Collected data:
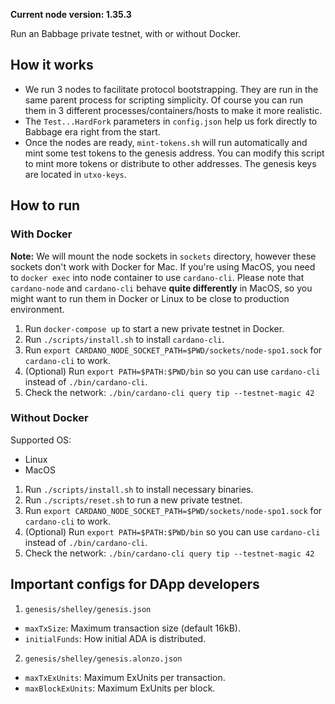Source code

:**Current node version: 1.35.3**

Run an Babbage private testnet, with or without Docker.

## How it works

- We run 3 nodes to facilitate protocol bootstrapping. They are run in the same parent process for scripting simplicity. Of course you can run them in 3 different processes/containers/hosts to make it more realistic.
- The `Test...HardFork` parameters in `config.json` help us fork directly to Babbage era right from the start.
- Once the nodes are ready, `mint-tokens.sh` will run automatically and mint some test tokens to the genesis address. You can modify this script to mint more tokens or distribute to other addresses. The genesis keys are located in `utxo-keys`.

## How to run

### With Docker

**Note:** We will mount the node sockets in `sockets` directory, however these sockets don't work with Docker for Mac. If you're using MacOS, you need to `docker exec` into node container to use `cardano-cli`. Please note that `cardano-node` and `cardano-cli` behave **quite differently** in MacOS, so you might want to run them in Docker or Linux to be close to production environment.

1. Run `docker-compose up` to start a new private testnet in Docker.
2. Run `./scripts/install.sh` to install `cardano-cli`.
3. Run `export CARDANO_NODE_SOCKET_PATH=$PWD/sockets/node-spo1.sock` for `cardano-cli` to work.
4. (Optional) Run `export PATH=$PATH:$PWD/bin` so you can use `cardano-cli` instead of `./bin/cardano-cli`.
5. Check the network: `./bin/cardano-cli query tip --testnet-magic 42`

### Without Docker

Supported OS:

- Linux
- MacOS

1. Run `./scripts/install.sh` to install necessary binaries.
2. Run `./scripts/reset.sh` to run a new private testnet.
3. Run `export CARDANO_NODE_SOCKET_PATH=$PWD/sockets/node-spo1.sock` for `cardano-cli` to work.
4. (Optional) Run `export PATH=$PATH:$PWD/bin` so you can use `cardano-cli` instead of `./bin/cardano-cli`.
5. Check the network: `./bin/cardano-cli query tip --testnet-magic 42`

## Important configs for DApp developers

1. `genesis/shelley/genesis.json`

- `maxTxSize`: Maximum transaction size (default 16kB).
- `initialFunds`: How initial ADA is distributed.

2. `genesis/shelley/genesis.alonzo.json`

- `maxTxExUnits`: Maximum ExUnits per transaction.
- `maxBlockExUnits`: Maximum ExUnits per block.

=== Exercise requirements ===
Repeat the records above exactly, without pictures.

=== Your solution ===
Source code

:**Current node version: 1.35.3**

Run an Babbage private testnet, with or without Docker.

## How it works

- We run 3 nodes to facilitate protocol bootstrapping. They are run in the same parent process for scripting simplicity. Of course you can run them in 3 different processes/containers/hosts to make it more realistic.
- The `Test...HardFork` parameters in `config.json` help us fork directly to Babbage era right from the start.
- Once the nodes are ready, `mint-tokens.sh` will run automatically and mint some test tokens to the genesis address. You can modify this script to mint more tokens or distribute to other addresses. The genesis keys are located in `utxo-keys`.

## How to run

### With Docker

**Note:** We will mount the node sockets in `sockets` directory, however these sockets don't work with Docker for Mac. If you're using MacOS, you need to `docker exec` into node container to use `cardano-cli`. Please note that `cardano-node` and `cardano-cli` behave **quite differently** in MacOS, so you might want to run them in Docker or Linux to be close to production environment.

1. Run `docker-compose up` to start a new private testnet in Docker.
2. Run `./scripts/install.sh` to install `cardano-cli`.
3. Run `export CARDANO_NODE_SOCKET_PATH=$PWD/sockets/node-spo1.sock` for `cardano-cli` to work.
4. (Optional) Run `export PATH=$PATH:$PWD/bin` so you can use `cardano-cli` instead of `./bin/cardano-cli`.
5. Check the network: `./bin/cardano-cli query tip --testnet-magic 42`

### Without Docker

Supported OS:

- Linux
- MacOS

1. Run `./scripts/install.sh` to install necessary binaries.
2. Run `./scripts/reset.sh` to run a new private testnet.
3. Run `export CARDANO_NODE_SOCKET_PATH=$PWD/sockets/node-spo1.sock` for `cardano-cli` to work.
4. (Optional) Run `export PATH=$PATH:$PWD/bin` so you can use `cardano-cli` instead of `./bin/cardano-cli`.
5. Check the network: `./bin/cardano-cli query tip --testnet-magic 42`

## Important configs for DApp developers

1. `genesis/shelley/genesis.json`

- `maxTxSize`: Maximum transaction size (default 16kB).
- `initialFunds`: How initial ADA is distributed.

2. `genesis/shelley/genesis.alonzo.json`

- `maxTxExUnits`: Maximum ExUnits per transaction.
- `maxBlockExUnits`: Maximum ExUnits per block.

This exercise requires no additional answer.